## [About this task]
Although the entries contain pictures, the copy should hold only their exact text.

## [Data extract]
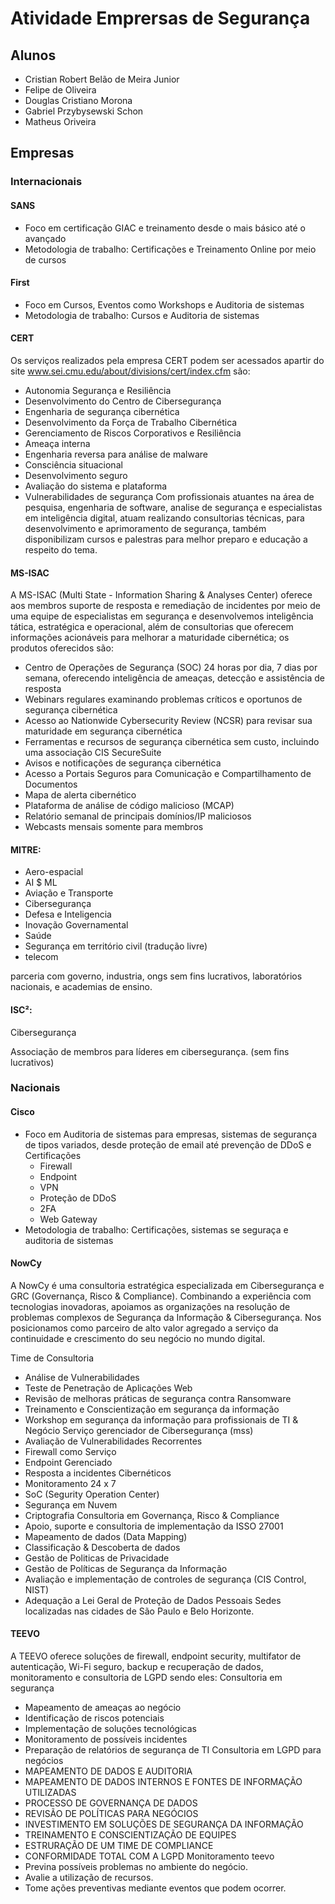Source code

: # Atividade Emprersas de Segurança
## Alunos
- Cristian Robert Belão de Meira Junior
- Felipe de Oliveira
- Douglas Cristiano Morona
- Gabriel Przybysewski Schon
- Matheus Oriveira

## Empresas

### Internacionais

#### SANS
- Foco em certificação GIAC e treinamento desde o mais básico até o avançado
- Metodologia de trabalho: Certificações e Treinamento Online por meio de cursos

#### First

- Foco em Cursos, Eventos como Workshops e Auditoria de sistemas
-  Metodologia de trabalho: Cursos e Auditoria de sistemas


#### CERT

Os serviços realizados pela empresa CERT podem ser acessados apartir do site www.sei.cmu.edu/about/divisions/cert/index.cfm são:
-	Autonomia Segurança e Resiliência
-	Desenvolvimento do Centro de Cibersegurança
-	Engenharia de segurança cibernética
-	Desenvolvimento da Força de Trabalho Cibernética
-	Gerenciamento de Riscos Corporativos e Resiliência
-	Ameaça interna
-	Engenharia reversa para análise de malware
-	Consciência situacional
-	Desenvolvimento seguro
-	Avaliação do sistema e plataforma
-	Vulnerabilidades de segurança
Com profissionais atuantes na área de pesquisa, engenharia de software, analise de segurança e especialistas em inteligência digital, atuam realizando consultorias técnicas, para desenvolvimento e aprimoramento de segurança, também disponibilizam cursos e palestras para melhor preparo e educação a respeito do tema.


#### MS-ISAC
 A MS-ISAC (Multi State - Information Sharing & Analyses Center) oferece aos membros suporte de resposta e remediação de incidentes por meio de uma equipe de especialistas em segurança e desenvolvemos inteligência tática, estratégica e operacional, além de consultorias que oferecem informações acionáveis para melhorar a maturidade cibernética; os produtos oferecidos são:

-	Centro de Operações de Segurança (SOC) 24 horas por dia, 7 dias por semana, oferecendo inteligência de ameaças, detecção e assistência de resposta
-	Webinars regulares examinando problemas críticos e oportunos de segurança cibernética
-	Acesso ao Nationwide Cybersecurity Review (NCSR) para revisar sua maturidade em segurança cibernética
-	Ferramentas e recursos de segurança cibernética sem custo, incluindo uma associação CIS SecureSuite
-	Avisos e notificações de segurança cibernética
-	Acesso a Portais Seguros para Comunicação e Compartilhamento de Documentos
-	Mapa de alerta cibernético
-	Plataforma de análise de código malicioso (MCAP)
-	Relatório semanal de principais domínios/IP maliciosos
-	Webcasts mensais somente para membros


#### MITRE:

- Aero-espacial
- AI $ ML
- Aviação e Transporte
- Cibersegurança
- Defesa e Inteligencia
- Inovação Governamental
- Saúde
- Segurança em território civil (tradução livre)
- telecom

parceria com governo, industria, ongs sem fins lucrativos, laboratórios nacionais, e academias de ensino.

#### ISC²:

Cibersegurança

Associação de membros para líderes em cibersegurança. (sem fins lucrativos)


### Nacionais


#### Cisco
- Foco em Auditoria de sistemas para empresas, sistemas de  segurança de tipos variados, desde proteção de email até prevenção de DDoS e Certificações
	- Firewall
	- Endpoint
	- VPN
	- Proteção de DDoS
	- 2FA
	- Web Gateway
- Metodologia de trabalho: Certificações, sistemas se seguraça e auditoria de sistemas


#### NowCy
A NowCy é uma consultoria estratégica especializada em Cibersegurança e GRC (Governança, Risco & Compliance). Combinando a experiência com tecnologias inovadoras, apoiamos as organizações na resolução de problemas complexos de Segurança da Informação & Cibersegurança. Nos posicionamos como parceiro de alto valor agregado a serviço da continuidade e crescimento do seu negócio no mundo digital.

Time de Consultoria
-	Análise de Vulnerabilidades
-	Teste de Penetração de Aplicações Web
-	Revisão de melhoras práticas de segurança contra Ransomware
-	Treinamento e Conscientização em segurança da informação
-	Workshop em segurança da informação para profissionais de TI & Negócio
Serviço gerenciador de Cibersegurança (mss)
-	Avaliação de Vulnerabilidades Recorrentes
-	Firewall como Serviço
-	Endpoint Gerenciado
-	Resposta a incidentes Cibernéticos
-	Monitoramento 24 x 7
-	SoC (Segurity Operation Center)
-	Segurança em Nuvem
-	Criptografia
Consultoria em Governança, Risco & Compliance
-	Apoio, suporte e consultoria de implementação da ISSO 27001
-	Mapeamento de dados (Data Mapping)
-	Classificação & Descoberta de dados
-	Gestão de Politicas de Privacidade
-	Gestão de Políticas de Segurança da Informação
-	Avaliação e implementação de controles de segurança (CIS Control, NIST)
-	Adequação a Lei Geral de Proteção de Dados Pessoais
Sedes localizadas nas cidades de São Paulo e Belo Horizonte.



#### TEEVO

A TEEVO oferece soluções de firewall, endpoint security, multifator de autenticação, Wi-Fi seguro, backup e recuperação de dados, monitoramento e consultoria de LGPD sendo eles:
Consultoria em segurança
-	Mapeamento de ameaças ao negócio
-	Identificação de riscos potenciais
-	Implementação de soluções tecnológicas
-	Monitoramento de possíveis incidentes
-	Preparação de relatórios de segurança de TI
Consultoria em LGPD para negócios
-	MAPEAMENTO DE DADOS E AUDITORIA
-	MAPEAMENTO DE DADOS INTERNOS E FONTES DE INFORMAÇÃO UTILIZADAS
-	PROCESSO DE GOVERNANÇA DE DADOS
-	REVISÃO DE POLÍTICAS PARA NEGÓCIOS
-	INVESTIMENTO EM SOLUÇÕES DE SEGURANÇA DA INFORMAÇÃO
-	TREINAMENTO E CONSCIENTIZAÇÃO DE EQUIPES
-	ESTRURAÇÃO DE UM TIME DE COMPLIANCE
-	CONFORMIDADE TOTAL COM A LGPD
Monitoramento teevo
-	Previna possíveis problemas no ambiente do negócio.
-	Avalie a utilização de recursos.
-	Tome ações preventivas mediante eventos que podem ocorrer.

## [Answer to this problem]
Source code

: # Atividade Emprersas de Segurança
## Alunos
- Cristian Robert Belão de Meira Junior
- Felipe de Oliveira
- Douglas Cristiano Morona
- Gabriel Przybysewski Schon
- Matheus Oriveira

## Empresas

### Internacionais

#### SANS
- Foco em certificação GIAC e treinamento desde o mais básico até o avançado
- Metodologia de trabalho: Certificações e Treinamento Online por meio de cursos

#### First

- Foco em Cursos, Eventos como Workshops e Auditoria de sistemas
-  Metodologia de trabalho: Cursos e Auditoria de sistemas


#### CERT

Os serviços realizados pela empresa CERT podem ser acessados apartir do site www.sei.cmu.edu/about/divisions/cert/index.cfm são:
-	Autonomia Segurança e Resiliência
-	Desenvolvimento do Centro de Cibersegurança
-	Engenharia de segurança cibernética
-	Desenvolvimento da Força de Trabalho Cibernética
-	Gerenciamento de Riscos Corporativos e Resiliência
-	Ameaça interna
-	Engenharia reversa para análise de malware
-	Consciência situacional
-	Desenvolvimento seguro
-	Avaliação do sistema e plataforma
-	Vulnerabilidades de segurança
Com profissionais atuantes na área de pesquisa, engenharia de software, analise de segurança e especialistas em inteligência digital, atuam realizando consultorias técnicas, para desenvolvimento e aprimoramento de segurança, também disponibilizam cursos e palestras para melhor preparo e educação a respeito do tema.


#### MS-ISAC
 A MS-ISAC (Multi State - Information Sharing & Analyses Center) oferece aos membros suporte de resposta e remediação de incidentes por meio de uma equipe de especialistas em segurança e desenvolvemos inteligência tática, estratégica e operacional, além de consultorias que oferecem informações acionáveis para melhorar a maturidade cibernética; os produtos oferecidos são:

-	Centro de Operações de Segurança (SOC) 24 horas por dia, 7 dias por semana, oferecendo inteligência de ameaças, detecção e assistência de resposta
-	Webinars regulares examinando problemas críticos e oportunos de segurança cibernética
-	Acesso ao Nationwide Cybersecurity Review (NCSR) para revisar sua maturidade em segurança cibernética
-	Ferramentas e recursos de segurança cibernética sem custo, incluindo uma associação CIS SecureSuite
-	Avisos e notificações de segurança cibernética
-	Acesso a Portais Seguros para Comunicação e Compartilhamento de Documentos
-	Mapa de alerta cibernético
-	Plataforma de análise de código malicioso (MCAP)
-	Relatório semanal de principais domínios/IP maliciosos
-	Webcasts mensais somente para membros


#### MITRE:

- Aero-espacial
- AI $ ML
- Aviação e Transporte
- Cibersegurança
- Defesa e Inteligencia
- Inovação Governamental
- Saúde
- Segurança em território civil (tradução livre)
- telecom

parceria com governo, industria, ongs sem fins lucrativos, laboratórios nacionais, e academias de ensino.

#### ISC²:

Cibersegurança

Associação de membros para líderes em cibersegurança. (sem fins lucrativos)


### Nacionais


#### Cisco
- Foco em Auditoria de sistemas para empresas, sistemas de  segurança de tipos variados, desde proteção de email até prevenção de DDoS e Certificações
	- Firewall
	- Endpoint
	- VPN
	- Proteção de DDoS
	- 2FA
	- Web Gateway
- Metodologia de trabalho: Certificações, sistemas se seguraça e auditoria de sistemas


#### NowCy
A NowCy é uma consultoria estratégica especializada em Cibersegurança e GRC (Governança, Risco & Compliance). Combinando a experiência com tecnologias inovadoras, apoiamos as organizações na resolução de problemas complexos de Segurança da Informação & Cibersegurança. Nos posicionamos como parceiro de alto valor agregado a serviço da continuidade e crescimento do seu negócio no mundo digital.

Time de Consultoria
-	Análise de Vulnerabilidades
-	Teste de Penetração de Aplicações Web
-	Revisão de melhoras práticas de segurança contra Ransomware
-	Treinamento e Conscientização em segurança da informação
-	Workshop em segurança da informação para profissionais de TI & Negócio
Serviço gerenciador de Cibersegurança (mss)
-	Avaliação de Vulnerabilidades Recorrentes
-	Firewall como Serviço
-	Endpoint Gerenciado
-	Resposta a incidentes Cibernéticos
-	Monitoramento 24 x 7
-	SoC (Segurity Operation Center)
-	Segurança em Nuvem
-	Criptografia
Consultoria em Governança, Risco & Compliance
-	Apoio, suporte e consultoria de implementação da ISSO 27001
-	Mapeamento de dados (Data Mapping)
-	Classificação & Descoberta de dados
-	Gestão de Politicas de Privacidade
-	Gestão de Políticas de Segurança da Informação
-	Avaliação e implementação de controles de segurança (CIS Control, NIST)
-	Adequação a Lei Geral de Proteção de Dados Pessoais
Sedes localizadas nas cidades de São Paulo e Belo Horizonte.



#### TEEVO

A TEEVO oferece soluções de firewall, endpoint security, multifator de autenticação, Wi-Fi seguro, backup e recuperação de dados, monitoramento e consultoria de LGPD sendo eles:
Consultoria em segurança
-	Mapeamento de ameaças ao negócio
-	Identificação de riscos potenciais
-	Implementação de soluções tecnológicas
-	Monitoramento de possíveis incidentes
-	Preparação de relatórios de segurança de TI
Consultoria em LGPD para negócios
-	MAPEAMENTO DE DADOS E AUDITORIA
-	MAPEAMENTO DE DADOS INTERNOS E FONTES DE INFORMAÇÃO UTILIZADAS
-	PROCESSO DE GOVERNANÇA DE DADOS
-	REVISÃO DE POLÍTICAS PARA NEGÓCIOS
-	INVESTIMENTO EM SOLUÇÕES DE SEGURANÇA DA INFORMAÇÃO
-	TREINAMENTO E CONSCIENTIZAÇÃO DE EQUIPES
-	ESTRURAÇÃO DE UM TIME DE COMPLIANCE
-	CONFORMIDADE TOTAL COM A LGPD
Monitoramento teevo
-	Previna possíveis problemas no ambiente do negócio.
-	Avalie a utilização de recursos.
-	Tome ações preventivas mediante eventos que podem ocorrer.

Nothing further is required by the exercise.